Production-grade is not a vague aspiration — it is a checklist. Chapter 8 of Terraform: Up & Running defines it as a set of concrete requirements that infrastructure must meet before it can be trusted with real users, real data, and real incidents. Most teams skip half the list and discover the gaps at the worst possible time.
After Days 9–15, the FastAPI stack covers a lot of it. Let's audit what is done, what is missing, and how to close each gap.

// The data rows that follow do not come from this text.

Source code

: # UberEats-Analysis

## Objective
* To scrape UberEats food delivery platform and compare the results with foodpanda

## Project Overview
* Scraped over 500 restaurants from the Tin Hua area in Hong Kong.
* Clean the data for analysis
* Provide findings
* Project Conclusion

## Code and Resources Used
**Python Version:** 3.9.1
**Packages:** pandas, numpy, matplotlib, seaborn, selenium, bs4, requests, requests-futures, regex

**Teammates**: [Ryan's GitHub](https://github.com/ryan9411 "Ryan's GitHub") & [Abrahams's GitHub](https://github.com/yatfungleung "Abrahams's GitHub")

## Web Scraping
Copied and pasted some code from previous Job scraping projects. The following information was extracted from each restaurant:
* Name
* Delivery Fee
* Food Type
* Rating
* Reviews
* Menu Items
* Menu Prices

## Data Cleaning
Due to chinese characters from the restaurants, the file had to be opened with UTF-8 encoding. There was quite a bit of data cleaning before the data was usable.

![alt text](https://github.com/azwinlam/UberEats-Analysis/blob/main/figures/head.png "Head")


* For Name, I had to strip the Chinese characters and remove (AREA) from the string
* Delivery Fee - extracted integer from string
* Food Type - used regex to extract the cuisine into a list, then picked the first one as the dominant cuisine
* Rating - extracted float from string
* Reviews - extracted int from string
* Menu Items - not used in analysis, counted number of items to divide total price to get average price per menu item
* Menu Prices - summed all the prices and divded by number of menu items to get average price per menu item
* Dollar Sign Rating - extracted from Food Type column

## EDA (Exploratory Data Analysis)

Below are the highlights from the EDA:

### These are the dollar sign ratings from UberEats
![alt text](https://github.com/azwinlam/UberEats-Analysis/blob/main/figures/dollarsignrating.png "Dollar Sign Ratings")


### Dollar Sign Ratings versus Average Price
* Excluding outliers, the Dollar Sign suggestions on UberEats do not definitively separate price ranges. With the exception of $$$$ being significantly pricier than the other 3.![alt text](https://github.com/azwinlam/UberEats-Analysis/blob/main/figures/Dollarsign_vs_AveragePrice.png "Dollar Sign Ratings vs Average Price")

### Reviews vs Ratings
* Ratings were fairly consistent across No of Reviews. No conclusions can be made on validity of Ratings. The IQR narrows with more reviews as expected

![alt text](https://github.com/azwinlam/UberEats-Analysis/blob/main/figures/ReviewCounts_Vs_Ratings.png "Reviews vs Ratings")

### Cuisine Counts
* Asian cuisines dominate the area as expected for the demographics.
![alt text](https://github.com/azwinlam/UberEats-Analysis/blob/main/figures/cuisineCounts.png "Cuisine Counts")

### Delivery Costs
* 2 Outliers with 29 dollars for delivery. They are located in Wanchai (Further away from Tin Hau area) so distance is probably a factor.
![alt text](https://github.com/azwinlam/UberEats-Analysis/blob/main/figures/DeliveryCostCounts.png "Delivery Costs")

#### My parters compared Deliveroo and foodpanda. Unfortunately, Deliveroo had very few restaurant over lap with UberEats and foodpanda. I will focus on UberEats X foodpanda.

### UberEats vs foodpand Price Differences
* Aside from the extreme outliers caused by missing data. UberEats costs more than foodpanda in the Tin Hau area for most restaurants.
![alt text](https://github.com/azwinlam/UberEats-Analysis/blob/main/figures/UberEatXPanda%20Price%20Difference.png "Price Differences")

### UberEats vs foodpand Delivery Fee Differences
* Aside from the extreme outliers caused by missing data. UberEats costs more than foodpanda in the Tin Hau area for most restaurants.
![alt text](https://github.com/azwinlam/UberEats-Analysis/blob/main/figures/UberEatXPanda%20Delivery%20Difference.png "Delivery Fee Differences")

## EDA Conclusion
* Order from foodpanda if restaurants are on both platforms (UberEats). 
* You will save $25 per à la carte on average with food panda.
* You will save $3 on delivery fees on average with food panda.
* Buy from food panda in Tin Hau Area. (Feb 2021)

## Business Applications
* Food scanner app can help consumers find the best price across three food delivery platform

The Production-Grade Checklist Audit
| Requirement | Status | Notes |
|---|---|---|
| Automated, repeatable deployment | YES | terraform apply from any machine |
| Parameterized configuration | YES | map(object) env config, no hardcoding |
| Zero-downtime deployments | YES | Instance refresh (Day 12) |
| High availability | YES | Multi-AZ ASG, min_size ≥ 2 in prod |
| Auto-scaling | YES | ASG with max_size > min_size |
| Secrets management | YES | AWS Secrets Manager + IAM role (Day 13) |
| Encryption at rest | YES | S3 state bucket (AES256), RDS encrypted |
| Health checks | YES | ALB + ASG ELB health checks, /health endpoint |
| CloudWatch monitoring | YES | CPU alarm in prod (Day 10) |
| Centralized logging | YES | CloudWatch Log Group (Day 11) |
| Multi-region | YES | Provider aliases (Day 14) |
| Module versioning | YES | Semantic tags on GitHub (Day 9) |
| State locking | YES | DynamoDB + S3 backend (Day 5) |
| Alerting | PARTIALLY | Alarm exists but no SNS notification wired up |
| Network isolation | PARTIALLY | Using default VPC — not private subnets |
| Automated testing | NO | No tests exist for the module |
| CI/CD pipeline | NO | terraform apply is manual |
| Module documentation | NO | No READMEs or auto-generated docs |
| Cost controls | NO | No budget alerts or right-sizing analysis |
The YES items are real. The three red ones are what distinguish "works on my machine" from production-grade. This post addresses all three.
A YES means the requirement is met and exercised regularly. PARTIALLY means the mechanism exists but is incomplete (an alarm with nowhere to send notifications is not alerting). NO means the gap is unaddressed today.
Gap 1: CI/CD Pipeline
Without this: two engineers running terraform apply from different laptops can overwrite each other's changes, and there is no audit trail of who applied what and when.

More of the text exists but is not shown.